On Saturday 08 December 2007, Oliver Jowett wrote:
> BTW, your patch does not actually change this, you are still using
> String.getBytes(String) so if you pass a username / database name /
> password that is not representable in the encoding you're using for
> authentication, you lose.
I didn't claim to solve the undetermined behaviour, I only said I maximized
the chances for the authentication to succeed. Read again.
> If
> we're going to mess around with charsets during authentication I'd like
> to see all encodings fixed. In that particular case a new URL parameter
> was suggested but I don't think it ever got into the main code. Perhaps
> you can follow up on that approach?
Well, it CANNOT be fixed for any encoding simply because of lack of support in
postgres. I thought about introducing a connection parameter, but the
community has to accept first my/a solution.

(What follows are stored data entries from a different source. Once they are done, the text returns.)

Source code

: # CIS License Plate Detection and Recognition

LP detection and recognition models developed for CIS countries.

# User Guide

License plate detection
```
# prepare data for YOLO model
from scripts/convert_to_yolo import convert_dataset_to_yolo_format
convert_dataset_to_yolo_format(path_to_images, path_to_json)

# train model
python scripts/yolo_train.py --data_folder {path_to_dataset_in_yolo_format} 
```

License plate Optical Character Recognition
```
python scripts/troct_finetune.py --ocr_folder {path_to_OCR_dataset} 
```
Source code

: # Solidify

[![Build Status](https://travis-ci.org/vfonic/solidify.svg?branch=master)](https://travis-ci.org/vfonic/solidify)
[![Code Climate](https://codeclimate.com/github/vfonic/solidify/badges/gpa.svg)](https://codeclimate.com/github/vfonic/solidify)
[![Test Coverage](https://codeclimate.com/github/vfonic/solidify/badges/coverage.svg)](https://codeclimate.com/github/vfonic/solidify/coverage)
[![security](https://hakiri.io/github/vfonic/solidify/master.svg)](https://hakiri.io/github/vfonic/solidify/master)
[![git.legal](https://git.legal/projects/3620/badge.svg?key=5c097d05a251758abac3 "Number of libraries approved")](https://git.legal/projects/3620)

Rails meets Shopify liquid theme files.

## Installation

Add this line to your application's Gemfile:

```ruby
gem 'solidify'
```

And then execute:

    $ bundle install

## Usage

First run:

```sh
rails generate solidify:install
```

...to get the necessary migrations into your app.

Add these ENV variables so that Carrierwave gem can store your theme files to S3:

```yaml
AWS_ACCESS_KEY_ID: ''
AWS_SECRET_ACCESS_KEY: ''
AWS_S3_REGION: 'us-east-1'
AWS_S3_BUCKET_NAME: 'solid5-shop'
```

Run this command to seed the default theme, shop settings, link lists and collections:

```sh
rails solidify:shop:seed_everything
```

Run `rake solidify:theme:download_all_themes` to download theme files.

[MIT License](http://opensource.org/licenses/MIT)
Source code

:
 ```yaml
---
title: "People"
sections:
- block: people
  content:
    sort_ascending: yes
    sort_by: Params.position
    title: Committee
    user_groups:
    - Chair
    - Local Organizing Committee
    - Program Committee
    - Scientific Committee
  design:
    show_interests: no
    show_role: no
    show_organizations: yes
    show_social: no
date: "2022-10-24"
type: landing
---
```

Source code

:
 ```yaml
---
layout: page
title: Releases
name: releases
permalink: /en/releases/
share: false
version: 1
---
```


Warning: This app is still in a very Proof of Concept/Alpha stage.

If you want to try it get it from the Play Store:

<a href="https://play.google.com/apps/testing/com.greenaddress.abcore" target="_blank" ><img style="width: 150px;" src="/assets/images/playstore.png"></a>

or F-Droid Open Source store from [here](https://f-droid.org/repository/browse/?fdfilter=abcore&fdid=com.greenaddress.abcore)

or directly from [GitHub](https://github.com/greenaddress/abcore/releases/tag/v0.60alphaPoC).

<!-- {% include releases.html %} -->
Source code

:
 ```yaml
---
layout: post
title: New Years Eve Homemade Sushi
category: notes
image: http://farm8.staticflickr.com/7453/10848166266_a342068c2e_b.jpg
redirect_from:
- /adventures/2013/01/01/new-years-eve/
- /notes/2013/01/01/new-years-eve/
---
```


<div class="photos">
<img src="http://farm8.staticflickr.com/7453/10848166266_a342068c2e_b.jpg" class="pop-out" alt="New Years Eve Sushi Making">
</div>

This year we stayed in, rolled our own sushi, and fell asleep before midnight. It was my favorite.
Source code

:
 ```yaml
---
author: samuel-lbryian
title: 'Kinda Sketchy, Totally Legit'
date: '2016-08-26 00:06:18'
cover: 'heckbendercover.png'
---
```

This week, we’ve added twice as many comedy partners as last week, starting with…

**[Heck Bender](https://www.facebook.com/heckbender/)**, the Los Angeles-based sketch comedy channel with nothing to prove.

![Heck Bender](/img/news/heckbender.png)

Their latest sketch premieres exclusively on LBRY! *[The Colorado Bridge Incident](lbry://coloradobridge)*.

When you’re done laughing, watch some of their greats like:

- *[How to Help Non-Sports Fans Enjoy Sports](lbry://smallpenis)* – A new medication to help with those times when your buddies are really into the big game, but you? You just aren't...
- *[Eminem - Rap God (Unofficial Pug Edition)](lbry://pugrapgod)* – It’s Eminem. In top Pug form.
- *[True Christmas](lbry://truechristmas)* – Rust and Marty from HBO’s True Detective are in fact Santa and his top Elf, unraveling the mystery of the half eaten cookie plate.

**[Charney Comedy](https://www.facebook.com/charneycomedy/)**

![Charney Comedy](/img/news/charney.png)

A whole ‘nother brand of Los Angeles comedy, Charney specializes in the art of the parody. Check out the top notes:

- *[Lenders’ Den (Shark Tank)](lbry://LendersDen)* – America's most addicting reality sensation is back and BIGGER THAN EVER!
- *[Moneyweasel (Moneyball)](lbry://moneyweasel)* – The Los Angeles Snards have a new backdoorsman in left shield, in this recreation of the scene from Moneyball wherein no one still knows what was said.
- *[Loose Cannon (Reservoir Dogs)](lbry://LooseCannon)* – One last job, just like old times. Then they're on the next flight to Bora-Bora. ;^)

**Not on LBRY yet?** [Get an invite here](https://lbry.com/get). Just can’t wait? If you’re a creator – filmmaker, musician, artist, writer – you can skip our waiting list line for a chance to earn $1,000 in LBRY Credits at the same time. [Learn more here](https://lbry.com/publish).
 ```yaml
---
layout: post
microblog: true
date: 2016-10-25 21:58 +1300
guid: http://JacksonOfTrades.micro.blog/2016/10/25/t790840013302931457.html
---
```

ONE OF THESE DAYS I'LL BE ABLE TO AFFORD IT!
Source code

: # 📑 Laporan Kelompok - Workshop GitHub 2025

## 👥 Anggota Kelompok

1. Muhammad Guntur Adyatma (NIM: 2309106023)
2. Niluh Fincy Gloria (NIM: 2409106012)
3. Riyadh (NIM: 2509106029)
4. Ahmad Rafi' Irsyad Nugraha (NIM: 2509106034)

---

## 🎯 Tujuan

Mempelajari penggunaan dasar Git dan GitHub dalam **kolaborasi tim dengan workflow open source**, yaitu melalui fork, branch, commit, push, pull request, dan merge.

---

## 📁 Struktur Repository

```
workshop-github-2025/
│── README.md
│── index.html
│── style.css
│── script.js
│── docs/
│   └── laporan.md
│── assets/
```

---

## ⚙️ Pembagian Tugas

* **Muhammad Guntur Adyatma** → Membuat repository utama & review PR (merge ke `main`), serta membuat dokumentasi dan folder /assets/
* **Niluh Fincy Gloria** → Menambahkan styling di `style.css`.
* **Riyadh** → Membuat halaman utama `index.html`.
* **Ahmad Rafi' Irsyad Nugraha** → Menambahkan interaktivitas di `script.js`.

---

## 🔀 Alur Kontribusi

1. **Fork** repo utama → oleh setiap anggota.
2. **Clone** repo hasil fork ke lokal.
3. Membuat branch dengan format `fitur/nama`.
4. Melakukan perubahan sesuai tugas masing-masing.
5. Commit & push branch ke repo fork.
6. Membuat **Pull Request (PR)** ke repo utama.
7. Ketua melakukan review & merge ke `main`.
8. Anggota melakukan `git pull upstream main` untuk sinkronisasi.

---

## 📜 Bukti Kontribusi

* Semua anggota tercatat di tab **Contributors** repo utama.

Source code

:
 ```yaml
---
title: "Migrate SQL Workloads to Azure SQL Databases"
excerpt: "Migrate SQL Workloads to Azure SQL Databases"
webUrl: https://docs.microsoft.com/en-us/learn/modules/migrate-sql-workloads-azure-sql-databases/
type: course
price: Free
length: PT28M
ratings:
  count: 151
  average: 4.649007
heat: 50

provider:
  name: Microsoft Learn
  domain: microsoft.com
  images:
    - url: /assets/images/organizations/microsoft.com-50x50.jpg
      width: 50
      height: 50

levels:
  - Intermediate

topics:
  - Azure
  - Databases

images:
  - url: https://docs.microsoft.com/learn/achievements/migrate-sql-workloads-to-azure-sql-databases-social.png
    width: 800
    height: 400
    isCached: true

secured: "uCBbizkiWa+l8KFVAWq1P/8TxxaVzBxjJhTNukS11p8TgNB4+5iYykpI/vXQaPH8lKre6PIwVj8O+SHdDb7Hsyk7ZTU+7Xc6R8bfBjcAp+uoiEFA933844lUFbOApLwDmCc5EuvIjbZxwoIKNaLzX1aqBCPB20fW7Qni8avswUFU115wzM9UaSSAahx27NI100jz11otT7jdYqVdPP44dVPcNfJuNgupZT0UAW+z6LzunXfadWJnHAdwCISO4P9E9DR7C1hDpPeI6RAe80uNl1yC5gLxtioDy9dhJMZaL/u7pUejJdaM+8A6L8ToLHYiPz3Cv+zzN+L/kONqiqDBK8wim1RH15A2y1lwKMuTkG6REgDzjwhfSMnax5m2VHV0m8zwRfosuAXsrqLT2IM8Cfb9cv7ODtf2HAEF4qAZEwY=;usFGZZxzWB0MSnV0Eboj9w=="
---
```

> Also, your patch appears to have a number of unnecessary changes in it
> (e.g. why did you change the encoding used for the password salt, or the
> results of UnixCrypt? and there's a spurious change to build.xml too..)
There's nothing spurious in my patch.
I haven't touched UnixCrypt, simply because there's nothing to be done about
it (not as a simple patch).
And the change in build.xml is a correction, check the file before posting
assumptions.
> I would also be a lot happier if the protocol specification docs were
> updated to reflect whatever the current "approved" way of doing
> non-ASCII authentication info is before the driver started making
> assumptions about it.
There's no specification simply because nothing special happens and "non-ASCII
authentication" is not even considered.